Exercise instructions:
Each record, word for word and stripped of pictures, is what the answer should contain.

>>>>

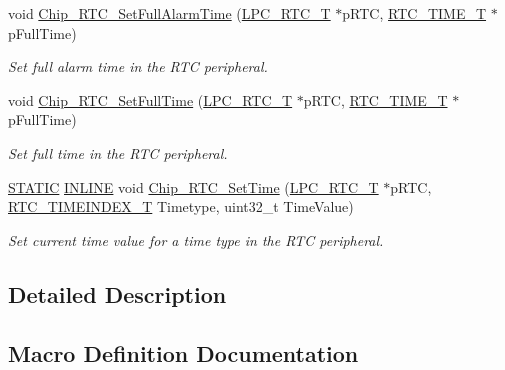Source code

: \begin{DoxyCompactItemize}
void \hyperlink{group__RTC__17XX__40XX_ga7ad6b4d1d2aaaf093ddde0cef9023ba0}{Chip\+\_\+\+R\+T\+C\+\_\+\+Set\+Full\+Alarm\+Time} (\hyperlink{structLPC__RTC__T}{L\+P\+C\+\_\+\+R\+T\+C\+\_\+T} $\ast$p\+R\+TC, \hyperlink{structRTC__TIME__T}{R\+T\+C\+\_\+\+T\+I\+M\+E\+\_\+T} $\ast$p\+Full\+Time)
\begin{DoxyCompactList}\small\item\em Set full alarm time in the R\+TC peripheral. \end{DoxyCompactList}\item 
void \hyperlink{group__RTC__17XX__40XX_ga501471295a030ca2dc2872577367073e}{Chip\+\_\+\+R\+T\+C\+\_\+\+Set\+Full\+Time} (\hyperlink{structLPC__RTC__T}{L\+P\+C\+\_\+\+R\+T\+C\+\_\+T} $\ast$p\+R\+TC, \hyperlink{structRTC__TIME__T}{R\+T\+C\+\_\+\+T\+I\+M\+E\+\_\+T} $\ast$p\+Full\+Time)
\begin{DoxyCompactList}\small\item\em Set full time in the R\+TC peripheral. \end{DoxyCompactList}\item 
\hyperlink{group__LPC__Types__Public__Macros_ga10b2d890d871e1489bb02b7e70d9bdfb}{S\+T\+A\+T\+IC} \hyperlink{group__LPC__Types__Public__Types_ga2eb6f9e0395b47b8d5e3eeae4fe0c116}{I\+N\+L\+I\+NE} void \hyperlink{group__RTC__17XX__40XX_ga8104b580aeb00a3d5a9e325b3162b1bb}{Chip\+\_\+\+R\+T\+C\+\_\+\+Set\+Time} (\hyperlink{structLPC__RTC__T}{L\+P\+C\+\_\+\+R\+T\+C\+\_\+T} $\ast$p\+R\+TC, \hyperlink{group__RTC__17XX__40XX_ga8144898fe628404d396db06dc8aac0e0}{R\+T\+C\+\_\+\+T\+I\+M\+E\+I\+N\+D\+E\+X\+\_\+T} Timetype, uint32\+\_\+t Time\+Value)
\begin{DoxyCompactList}\small\item\em Set current time value for a time type in the R\+TC peripheral. \end{DoxyCompactList}\end{DoxyCompactItemize}


\subsection{Detailed Description}


\subsection{Macro Definition Documentation}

<<<<

Exercise output:
Source code

: \begin{DoxyCompactItemize}
void \hyperlink{group__RTC__17XX__40XX_ga7ad6b4d1d2aaaf093ddde0cef9023ba0}{Chip\+\_\+\+R\+T\+C\+\_\+\+Set\+Full\+Alarm\+Time} (\hyperlink{structLPC__RTC__T}{L\+P\+C\+\_\+\+R\+T\+C\+\_\+T} $\ast$p\+R\+TC, \hyperlink{structRTC__TIME__T}{R\+T\+C\+\_\+\+T\+I\+M\+E\+\_\+T} $\ast$p\+Full\+Time)
\begin{DoxyCompactList}\small\item\em Set full alarm time in the R\+TC peripheral. \end{DoxyCompactList}\item 
void \hyperlink{group__RTC__17XX__40XX_ga501471295a030ca2dc2872577367073e}{Chip\+\_\+\+R\+T\+C\+\_\+\+Set\+Full\+Time} (\hyperlink{structLPC__RTC__T}{L\+P\+C\+\_\+\+R\+T\+C\+\_\+T} $\ast$p\+R\+TC, \hyperlink{structRTC__TIME__T}{R\+T\+C\+\_\+\+T\+I\+M\+E\+\_\+T} $\ast$p\+Full\+Time)
\begin{DoxyCompactList}\small\item\em Set full time in the R\+TC peripheral. \end{DoxyCompactList}\item 
\hyperlink{group__LPC__Types__Public__Macros_ga10b2d890d871e1489bb02b7e70d9bdfb}{S\+T\+A\+T\+IC} \hyperlink{group__LPC__Types__Public__Types_ga2eb6f9e0395b47b8d5e3eeae4fe0c116}{I\+N\+L\+I\+NE} void \hyperlink{group__RTC__17XX__40XX_ga8104b580aeb00a3d5a9e325b3162b1bb}{Chip\+\_\+\+R\+T\+C\+\_\+\+Set\+Time} (\hyperlink{structLPC__RTC__T}{L\+P\+C\+\_\+\+R\+T\+C\+\_\+T} $\ast$p\+R\+TC, \hyperlink{group__RTC__17XX__40XX_ga8144898fe628404d396db06dc8aac0e0}{R\+T\+C\+\_\+\+T\+I\+M\+E\+I\+N\+D\+E\+X\+\_\+T} Timetype, uint32\+\_\+t Time\+Value)
\begin{DoxyCompactList}\small\item\em Set current time value for a time type in the R\+TC peripheral. \end{DoxyCompactList}\end{DoxyCompactItemize}


\subsection{Detailed Description}


\subsection{Macro Definition Documentation}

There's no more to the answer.